**Required action**.
With the records as your source, report how many lines contain "hierarchical". Add no other words.

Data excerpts
================
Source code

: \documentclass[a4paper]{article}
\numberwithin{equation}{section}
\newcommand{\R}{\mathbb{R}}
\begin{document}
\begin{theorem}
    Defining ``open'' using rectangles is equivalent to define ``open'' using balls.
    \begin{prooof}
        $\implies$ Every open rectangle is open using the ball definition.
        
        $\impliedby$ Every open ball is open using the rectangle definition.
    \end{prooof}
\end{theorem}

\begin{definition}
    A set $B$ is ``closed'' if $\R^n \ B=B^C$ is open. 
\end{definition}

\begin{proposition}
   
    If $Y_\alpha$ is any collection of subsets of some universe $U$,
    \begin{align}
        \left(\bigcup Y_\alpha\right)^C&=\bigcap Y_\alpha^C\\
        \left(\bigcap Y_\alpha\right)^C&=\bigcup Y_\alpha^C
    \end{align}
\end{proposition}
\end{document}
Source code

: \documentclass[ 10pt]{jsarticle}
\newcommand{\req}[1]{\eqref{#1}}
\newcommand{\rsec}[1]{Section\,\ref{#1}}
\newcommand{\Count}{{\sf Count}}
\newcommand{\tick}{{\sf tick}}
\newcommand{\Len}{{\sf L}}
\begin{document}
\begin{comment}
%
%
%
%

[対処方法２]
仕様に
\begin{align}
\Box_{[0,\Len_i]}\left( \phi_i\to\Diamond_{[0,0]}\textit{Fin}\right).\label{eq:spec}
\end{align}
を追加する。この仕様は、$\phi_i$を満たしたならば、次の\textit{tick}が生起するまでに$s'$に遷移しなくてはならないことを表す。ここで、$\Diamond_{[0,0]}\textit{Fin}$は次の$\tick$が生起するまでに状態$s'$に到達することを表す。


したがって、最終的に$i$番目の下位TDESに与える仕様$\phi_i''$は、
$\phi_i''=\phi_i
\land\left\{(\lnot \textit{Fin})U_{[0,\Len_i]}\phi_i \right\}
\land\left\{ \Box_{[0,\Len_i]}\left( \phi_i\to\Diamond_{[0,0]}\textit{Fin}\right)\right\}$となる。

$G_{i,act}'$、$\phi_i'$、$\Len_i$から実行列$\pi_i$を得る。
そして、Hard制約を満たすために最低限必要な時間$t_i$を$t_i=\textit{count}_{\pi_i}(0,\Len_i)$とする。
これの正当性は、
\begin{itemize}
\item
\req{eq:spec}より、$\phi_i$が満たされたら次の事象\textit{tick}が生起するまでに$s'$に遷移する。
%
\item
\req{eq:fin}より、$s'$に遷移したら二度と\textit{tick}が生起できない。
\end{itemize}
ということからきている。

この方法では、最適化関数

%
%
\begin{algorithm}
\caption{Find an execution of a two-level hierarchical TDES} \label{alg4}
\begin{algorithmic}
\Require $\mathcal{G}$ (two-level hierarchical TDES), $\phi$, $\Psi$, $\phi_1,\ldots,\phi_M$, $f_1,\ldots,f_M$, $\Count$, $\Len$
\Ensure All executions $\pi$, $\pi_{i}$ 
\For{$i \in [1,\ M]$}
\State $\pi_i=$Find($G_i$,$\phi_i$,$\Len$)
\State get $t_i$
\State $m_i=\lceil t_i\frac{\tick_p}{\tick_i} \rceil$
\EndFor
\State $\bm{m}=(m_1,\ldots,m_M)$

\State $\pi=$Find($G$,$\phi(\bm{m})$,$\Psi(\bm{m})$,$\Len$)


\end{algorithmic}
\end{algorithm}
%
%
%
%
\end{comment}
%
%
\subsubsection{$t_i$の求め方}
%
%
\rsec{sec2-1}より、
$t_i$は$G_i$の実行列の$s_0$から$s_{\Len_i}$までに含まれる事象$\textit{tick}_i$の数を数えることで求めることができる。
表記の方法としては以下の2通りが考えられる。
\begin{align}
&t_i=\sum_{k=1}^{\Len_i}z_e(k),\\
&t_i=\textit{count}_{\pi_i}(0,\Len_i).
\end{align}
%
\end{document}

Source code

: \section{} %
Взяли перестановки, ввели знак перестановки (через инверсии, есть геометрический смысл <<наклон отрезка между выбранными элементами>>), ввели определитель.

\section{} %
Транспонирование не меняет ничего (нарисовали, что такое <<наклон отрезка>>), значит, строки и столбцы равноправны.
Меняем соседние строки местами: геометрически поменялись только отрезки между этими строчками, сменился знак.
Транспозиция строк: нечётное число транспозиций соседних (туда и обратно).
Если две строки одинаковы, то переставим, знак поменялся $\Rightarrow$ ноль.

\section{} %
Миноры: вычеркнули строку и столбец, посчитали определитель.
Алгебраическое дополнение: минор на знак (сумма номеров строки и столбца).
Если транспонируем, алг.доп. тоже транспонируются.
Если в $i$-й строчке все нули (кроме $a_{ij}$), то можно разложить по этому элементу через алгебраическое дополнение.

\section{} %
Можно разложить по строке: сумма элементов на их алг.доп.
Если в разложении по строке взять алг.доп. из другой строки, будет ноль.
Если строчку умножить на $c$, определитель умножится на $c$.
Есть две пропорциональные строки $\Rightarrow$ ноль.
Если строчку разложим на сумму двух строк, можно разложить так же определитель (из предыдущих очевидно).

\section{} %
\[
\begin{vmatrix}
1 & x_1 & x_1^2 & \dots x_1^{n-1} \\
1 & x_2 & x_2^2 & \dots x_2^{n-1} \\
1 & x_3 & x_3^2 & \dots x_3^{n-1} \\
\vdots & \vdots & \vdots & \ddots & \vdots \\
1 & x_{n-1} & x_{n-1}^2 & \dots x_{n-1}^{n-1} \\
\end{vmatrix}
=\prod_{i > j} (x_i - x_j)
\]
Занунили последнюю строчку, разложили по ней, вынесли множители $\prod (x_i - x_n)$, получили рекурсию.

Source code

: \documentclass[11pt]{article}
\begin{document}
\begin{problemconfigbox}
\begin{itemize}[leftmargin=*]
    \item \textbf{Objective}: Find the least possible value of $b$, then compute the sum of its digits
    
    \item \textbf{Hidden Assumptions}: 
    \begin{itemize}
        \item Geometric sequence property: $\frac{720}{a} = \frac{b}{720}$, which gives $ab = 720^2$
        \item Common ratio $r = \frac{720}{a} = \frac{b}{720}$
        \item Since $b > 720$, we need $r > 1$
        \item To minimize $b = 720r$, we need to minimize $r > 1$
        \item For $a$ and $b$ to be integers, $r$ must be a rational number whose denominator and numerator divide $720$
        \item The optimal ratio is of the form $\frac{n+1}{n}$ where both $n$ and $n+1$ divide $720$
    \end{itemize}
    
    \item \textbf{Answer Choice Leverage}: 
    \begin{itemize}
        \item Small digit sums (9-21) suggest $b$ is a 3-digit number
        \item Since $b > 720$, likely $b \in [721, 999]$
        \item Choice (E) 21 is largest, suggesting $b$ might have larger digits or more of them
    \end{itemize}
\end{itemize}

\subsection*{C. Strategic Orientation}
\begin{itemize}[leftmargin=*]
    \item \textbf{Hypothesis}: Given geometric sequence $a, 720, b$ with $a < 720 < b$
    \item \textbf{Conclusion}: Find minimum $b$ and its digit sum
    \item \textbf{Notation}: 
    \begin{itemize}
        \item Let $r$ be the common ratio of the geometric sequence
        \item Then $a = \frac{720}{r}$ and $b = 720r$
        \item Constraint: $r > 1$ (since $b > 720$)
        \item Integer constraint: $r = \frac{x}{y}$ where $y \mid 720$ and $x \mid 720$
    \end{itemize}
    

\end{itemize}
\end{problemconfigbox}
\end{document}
================
**Written answer**.
2